**Work item:** Restate the full listing precisely as written.

[Working data — start]

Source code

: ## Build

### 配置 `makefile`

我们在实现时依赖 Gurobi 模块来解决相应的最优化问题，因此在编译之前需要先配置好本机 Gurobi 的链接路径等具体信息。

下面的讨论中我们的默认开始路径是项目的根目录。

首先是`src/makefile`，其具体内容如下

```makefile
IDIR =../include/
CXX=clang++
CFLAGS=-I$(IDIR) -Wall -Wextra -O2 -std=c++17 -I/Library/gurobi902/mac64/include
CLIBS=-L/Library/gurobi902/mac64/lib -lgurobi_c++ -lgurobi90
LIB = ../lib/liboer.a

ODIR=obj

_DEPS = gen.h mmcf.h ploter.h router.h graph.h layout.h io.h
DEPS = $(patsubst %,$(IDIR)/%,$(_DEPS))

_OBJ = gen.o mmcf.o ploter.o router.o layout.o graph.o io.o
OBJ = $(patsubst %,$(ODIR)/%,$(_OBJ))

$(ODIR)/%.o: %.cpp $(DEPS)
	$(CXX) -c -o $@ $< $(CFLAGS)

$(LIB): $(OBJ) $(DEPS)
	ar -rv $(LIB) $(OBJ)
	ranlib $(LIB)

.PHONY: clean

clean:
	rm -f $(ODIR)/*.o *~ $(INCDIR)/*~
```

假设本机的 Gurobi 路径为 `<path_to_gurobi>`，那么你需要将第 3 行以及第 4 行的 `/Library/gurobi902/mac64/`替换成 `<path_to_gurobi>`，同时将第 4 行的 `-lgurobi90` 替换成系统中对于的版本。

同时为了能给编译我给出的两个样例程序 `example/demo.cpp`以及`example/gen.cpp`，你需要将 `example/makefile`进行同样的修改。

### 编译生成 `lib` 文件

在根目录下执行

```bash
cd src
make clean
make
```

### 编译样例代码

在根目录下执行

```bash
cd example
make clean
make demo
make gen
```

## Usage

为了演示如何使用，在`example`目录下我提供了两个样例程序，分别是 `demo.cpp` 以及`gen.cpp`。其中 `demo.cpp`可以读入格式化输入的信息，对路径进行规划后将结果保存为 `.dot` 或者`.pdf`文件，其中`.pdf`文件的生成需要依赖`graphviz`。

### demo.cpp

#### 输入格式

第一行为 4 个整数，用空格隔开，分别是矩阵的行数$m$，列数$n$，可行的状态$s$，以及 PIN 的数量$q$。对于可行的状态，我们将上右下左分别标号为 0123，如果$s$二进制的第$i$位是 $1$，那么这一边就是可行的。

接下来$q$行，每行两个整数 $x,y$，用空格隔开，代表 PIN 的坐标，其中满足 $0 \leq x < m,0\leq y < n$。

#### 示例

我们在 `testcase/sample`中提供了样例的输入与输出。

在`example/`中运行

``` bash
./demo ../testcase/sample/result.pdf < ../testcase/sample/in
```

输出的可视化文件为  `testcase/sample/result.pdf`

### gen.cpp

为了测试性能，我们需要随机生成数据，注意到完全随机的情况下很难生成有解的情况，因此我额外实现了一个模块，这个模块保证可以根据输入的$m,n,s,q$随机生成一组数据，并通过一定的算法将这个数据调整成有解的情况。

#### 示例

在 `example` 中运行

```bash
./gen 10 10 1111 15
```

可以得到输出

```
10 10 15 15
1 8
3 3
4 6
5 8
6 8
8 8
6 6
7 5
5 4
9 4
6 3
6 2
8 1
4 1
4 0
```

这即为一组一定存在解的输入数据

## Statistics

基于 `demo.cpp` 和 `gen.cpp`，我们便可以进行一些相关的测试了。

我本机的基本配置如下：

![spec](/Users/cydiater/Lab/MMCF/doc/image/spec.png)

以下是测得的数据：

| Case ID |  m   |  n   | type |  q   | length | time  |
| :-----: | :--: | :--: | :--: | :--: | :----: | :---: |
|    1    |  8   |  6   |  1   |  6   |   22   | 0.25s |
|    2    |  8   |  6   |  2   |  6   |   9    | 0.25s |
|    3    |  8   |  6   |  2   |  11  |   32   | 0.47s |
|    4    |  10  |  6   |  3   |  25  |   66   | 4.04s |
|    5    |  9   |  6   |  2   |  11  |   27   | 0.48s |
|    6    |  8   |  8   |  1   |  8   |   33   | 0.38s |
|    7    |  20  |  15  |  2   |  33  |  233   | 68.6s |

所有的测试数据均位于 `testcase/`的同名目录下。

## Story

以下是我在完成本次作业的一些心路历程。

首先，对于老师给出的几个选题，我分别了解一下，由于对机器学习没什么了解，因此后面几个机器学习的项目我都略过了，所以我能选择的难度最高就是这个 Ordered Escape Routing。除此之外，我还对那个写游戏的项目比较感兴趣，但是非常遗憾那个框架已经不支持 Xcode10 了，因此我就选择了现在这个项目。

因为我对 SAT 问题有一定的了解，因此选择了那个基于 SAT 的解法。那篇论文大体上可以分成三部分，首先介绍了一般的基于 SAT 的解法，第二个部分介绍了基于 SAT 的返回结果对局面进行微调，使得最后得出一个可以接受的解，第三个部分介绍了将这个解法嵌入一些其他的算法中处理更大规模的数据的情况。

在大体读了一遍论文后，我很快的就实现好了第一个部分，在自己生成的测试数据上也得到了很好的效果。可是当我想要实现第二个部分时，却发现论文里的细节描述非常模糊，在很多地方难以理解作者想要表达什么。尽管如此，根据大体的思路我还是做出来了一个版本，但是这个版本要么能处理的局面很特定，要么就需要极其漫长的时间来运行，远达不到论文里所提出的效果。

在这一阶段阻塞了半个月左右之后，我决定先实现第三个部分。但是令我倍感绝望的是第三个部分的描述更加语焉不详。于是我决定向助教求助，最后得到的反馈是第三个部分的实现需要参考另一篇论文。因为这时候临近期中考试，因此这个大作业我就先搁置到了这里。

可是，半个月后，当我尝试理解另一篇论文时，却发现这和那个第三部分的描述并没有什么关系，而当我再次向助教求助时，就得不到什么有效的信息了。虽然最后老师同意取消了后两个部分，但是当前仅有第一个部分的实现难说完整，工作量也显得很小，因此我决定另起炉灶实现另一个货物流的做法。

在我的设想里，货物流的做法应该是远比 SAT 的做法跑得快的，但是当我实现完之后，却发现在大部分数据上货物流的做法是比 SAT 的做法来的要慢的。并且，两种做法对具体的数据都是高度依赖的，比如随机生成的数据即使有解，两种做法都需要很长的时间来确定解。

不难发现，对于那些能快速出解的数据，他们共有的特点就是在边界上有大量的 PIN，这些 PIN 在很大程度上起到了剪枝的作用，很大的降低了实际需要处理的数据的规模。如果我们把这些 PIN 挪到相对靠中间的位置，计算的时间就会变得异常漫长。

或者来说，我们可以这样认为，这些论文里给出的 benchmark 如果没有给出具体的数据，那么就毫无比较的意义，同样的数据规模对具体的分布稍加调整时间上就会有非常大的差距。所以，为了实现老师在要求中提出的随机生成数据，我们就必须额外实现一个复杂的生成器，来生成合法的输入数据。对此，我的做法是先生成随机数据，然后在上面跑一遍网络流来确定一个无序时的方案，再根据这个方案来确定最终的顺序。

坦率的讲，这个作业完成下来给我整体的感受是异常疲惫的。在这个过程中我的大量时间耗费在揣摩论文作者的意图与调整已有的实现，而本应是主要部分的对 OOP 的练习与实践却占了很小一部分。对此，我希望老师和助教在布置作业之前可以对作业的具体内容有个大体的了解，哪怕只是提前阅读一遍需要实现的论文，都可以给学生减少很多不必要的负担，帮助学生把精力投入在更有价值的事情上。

[Working data — finish]

**Task response:**
Source code

: ## Build

### 配置 `makefile`

我们在实现时依赖 Gurobi 模块来解决相应的最优化问题，因此在编译之前需要先配置好本机 Gurobi 的链接路径等具体信息。

下面的讨论中我们的默认开始路径是项目的根目录。

首先是`src/makefile`，其具体内容如下

```makefile
IDIR =../include/
CXX=clang++
CFLAGS=-I$(IDIR) -Wall -Wextra -O2 -std=c++17 -I/Library/gurobi902/mac64/include
CLIBS=-L/Library/gurobi902/mac64/lib -lgurobi_c++ -lgurobi90
LIB = ../lib/liboer.a

ODIR=obj

_DEPS = gen.h mmcf.h ploter.h router.h graph.h layout.h io.h
DEPS = $(patsubst %,$(IDIR)/%,$(_DEPS))

_OBJ = gen.o mmcf.o ploter.o router.o layout.o graph.o io.o
OBJ = $(patsubst %,$(ODIR)/%,$(_OBJ))

$(ODIR)/%.o: %.cpp $(DEPS)
	$(CXX) -c -o $@ $< $(CFLAGS)

$(LIB): $(OBJ) $(DEPS)
	ar -rv $(LIB) $(OBJ)
	ranlib $(LIB)

.PHONY: clean

clean:
	rm -f $(ODIR)/*.o *~ $(INCDIR)/*~
```

假设本机的 Gurobi 路径为 `<path_to_gurobi>`，那么你需要将第 3 行以及第 4 行的 `/Library/gurobi902/mac64/`替换成 `<path_to_gurobi>`，同时将第 4 行的 `-lgurobi90` 替换成系统中对于的版本。

同时为了能给编译我给出的两个样例程序 `example/demo.cpp`以及`example/gen.cpp`，你需要将 `example/makefile`进行同样的修改。

### 编译生成 `lib` 文件

在根目录下执行

```bash
cd src
make clean
make
```

### 编译样例代码

在根目录下执行

```bash
cd example
make clean
make demo
make gen
```

## Usage

为了演示如何使用，在`example`目录下我提供了两个样例程序，分别是 `demo.cpp` 以及`gen.cpp`。其中 `demo.cpp`可以读入格式化输入的信息，对路径进行规划后将结果保存为 `.dot` 或者`.pdf`文件，其中`.pdf`文件的生成需要依赖`graphviz`。

### demo.cpp

#### 输入格式

第一行为 4 个整数，用空格隔开，分别是矩阵的行数$m$，列数$n$，可行的状态$s$，以及 PIN 的数量$q$。对于可行的状态，我们将上右下左分别标号为 0123，如果$s$二进制的第$i$位是 $1$，那么这一边就是可行的。

接下来$q$行，每行两个整数 $x,y$，用空格隔开，代表 PIN 的坐标，其中满足 $0 \leq x < m,0\leq y < n$。

#### 示例

我们在 `testcase/sample`中提供了样例的输入与输出。

在`example/`中运行

``` bash
./demo ../testcase/sample/result.pdf < ../testcase/sample/in
```

输出的可视化文件为  `testcase/sample/result.pdf`

### gen.cpp

为了测试性能，我们需要随机生成数据，注意到完全随机的情况下很难生成有解的情况，因此我额外实现了一个模块，这个模块保证可以根据输入的$m,n,s,q$随机生成一组数据，并通过一定的算法将这个数据调整成有解的情况。

#### 示例

在 `example` 中运行

```bash
./gen 10 10 1111 15
```

可以得到输出

```
10 10 15 15
1 8
3 3
4 6
5 8
6 8
8 8
6 6
7 5
5 4
9 4
6 3
6 2
8 1
4 1
4 0
```

这即为一组一定存在解的输入数据

## Statistics

基于 `demo.cpp` 和 `gen.cpp`，我们便可以进行一些相关的测试了。

我本机的基本配置如下：

![spec](/Users/cydiater/Lab/MMCF/doc/image/spec.png)

以下是测得的数据：

| Case ID |  m   |  n   | type |  q   | length | time  |
| :-----: | :--: | :--: | :--: | :--: | :----: | :---: |
|    1    |  8   |  6   |  1   |  6   |   22   | 0.25s |
|    2    |  8   |  6   |  2   |  6   |   9    | 0.25s |
|    3    |  8   |  6   |  2   |  11  |   32   | 0.47s |
|    4    |  10  |  6   |  3   |  25  |   66   | 4.04s |
|    5    |  9   |  6   |  2   |  11  |   27   | 0.48s |
|    6    |  8   |  8   |  1   |  8   |   33   | 0.38s |
|    7    |  20  |  15  |  2   |  33  |  233   | 68.6s |

所有的测试数据均位于 `testcase/`的同名目录下。

## Story

以下是我在完成本次作业的一些心路历程。

首先，对于老师给出的几个选题，我分别了解一下，由于对机器学习没什么了解，因此后面几个机器学习的项目我都略过了，所以我能选择的难度最高就是这个 Ordered Escape Routing。除此之外，我还对那个写游戏的项目比较感兴趣，但是非常遗憾那个框架已经不支持 Xcode10 了，因此我就选择了现在这个项目。

因为我对 SAT 问题有一定的了解，因此选择了那个基于 SAT 的解法。那篇论文大体上可以分成三部分，首先介绍了一般的基于 SAT 的解法，第二个部分介绍了基于 SAT 的返回结果对局面进行微调，使得最后得出一个可以接受的解，第三个部分介绍了将这个解法嵌入一些其他的算法中处理更大规模的数据的情况。

在大体读了一遍论文后，我很快的就实现好了第一个部分，在自己生成的测试数据上也得到了很好的效果。可是当我想要实现第二个部分时，却发现论文里的细节描述非常模糊，在很多地方难以理解作者想要表达什么。尽管如此，根据大体的思路我还是做出来了一个版本，但是这个版本要么能处理的局面很特定，要么就需要极其漫长的时间来运行，远达不到论文里所提出的效果。

在这一阶段阻塞了半个月左右之后，我决定先实现第三个部分。但是令我倍感绝望的是第三个部分的描述更加语焉不详。于是我决定向助教求助，最后得到的反馈是第三个部分的实现需要参考另一篇论文。因为这时候临近期中考试，因此这个大作业我就先搁置到了这里。

可是，半个月后，当我尝试理解另一篇论文时，却发现这和那个第三部分的描述并没有什么关系，而当我再次向助教求助时，就得不到什么有效的信息了。虽然最后老师同意取消了后两个部分，但是当前仅有第一个部分的实现难说完整，工作量也显得很小，因此我决定另起炉灶实现另一个货物流的做法。

在我的设想里，货物流的做法应该是远比 SAT 的做法跑得快的，但是当我实现完之后，却发现在大部分数据上货物流的做法是比 SAT 的做法来的要慢的。并且，两种做法对具体的数据都是高度依赖的，比如随机生成的数据即使有解，两种做法都需要很长的时间来确定解。

不难发现，对于那些能快速出解的数据，他们共有的特点就是在边界上有大量的 PIN，这些 PIN 在很大程度上起到了剪枝的作用，很大的降低了实际需要处理的数据的规模。如果我们把这些 PIN 挪到相对靠中间的位置，计算的时间就会变得异常漫长。

或者来说，我们可以这样认为，这些论文里给出的 benchmark 如果没有给出具体的数据，那么就毫无比较的意义，同样的数据规模对具体的分布稍加调整时间上就会有非常大的差距。所以，为了实现老师在要求中提出的随机生成数据，我们就必须额外实现一个复杂的生成器，来生成合法的输入数据。对此，我的做法是先生成随机数据，然后在上面跑一遍网络流来确定一个无序时的方案，再根据这个方案来确定最终的顺序。

坦率的讲，这个作业完成下来给我整体的感受是异常疲惫的。在这个过程中我的大量时间耗费在揣摩论文作者的意图与调整已有的实现，而本应是主要部分的对 OOP 的练习与实践却占了很小一部分。对此，我希望老师和助教在布置作业之前可以对作业的具体内容有个大体的了解，哪怕只是提前阅读一遍需要实现的论文，都可以给学生减少很多不必要的负担，帮助学生把精力投入在更有价值的事情上。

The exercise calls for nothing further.